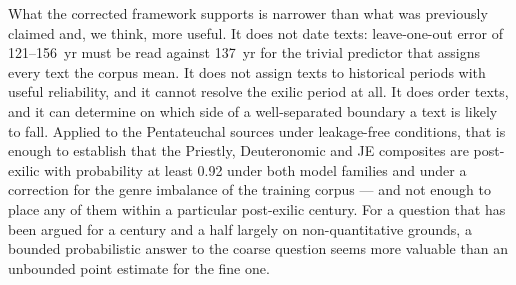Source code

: What the corrected framework supports is narrower than what was previously
claimed and, we think, more useful.  It does not date texts: leave-one-out
error of 121--156~yr must be read against 137~yr for the trivial predictor
that assigns every text the corpus mean.  It does not assign texts to
historical periods with useful reliability, and it cannot resolve the
exilic period at all.  It does order texts, and it can determine on which
side of a well-separated boundary a text is likely to fall.  Applied to the
Pentateuchal sources under leakage-free conditions, that is enough to
establish that the Priestly, Deuteronomic and JE composites are post-exilic
with probability at least 0.92 under both model families and under a
correction for the genre imbalance of the training corpus --- and not
enough to place any of them within a particular post-exilic century.  For a
question that has been argued for a century and a half largely on
non-quantitative grounds, a bounded probabilistic answer to the coarse
question seems more valuable than an unbounded point estimate for the fine
one.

▶ _Try it_
Copy exactly, and only, the lines from the first line of the material through the line that contains "error of 121--156~yr", both ends kept; no pictures.

▶ _Solution for this exercise_
Source code

: What the corrected framework supports is narrower than what was previously
claimed and, we think, more useful.  It does not date texts: leave-one-out
error of 121--156~yr must be read against 137~yr for the trivial predictor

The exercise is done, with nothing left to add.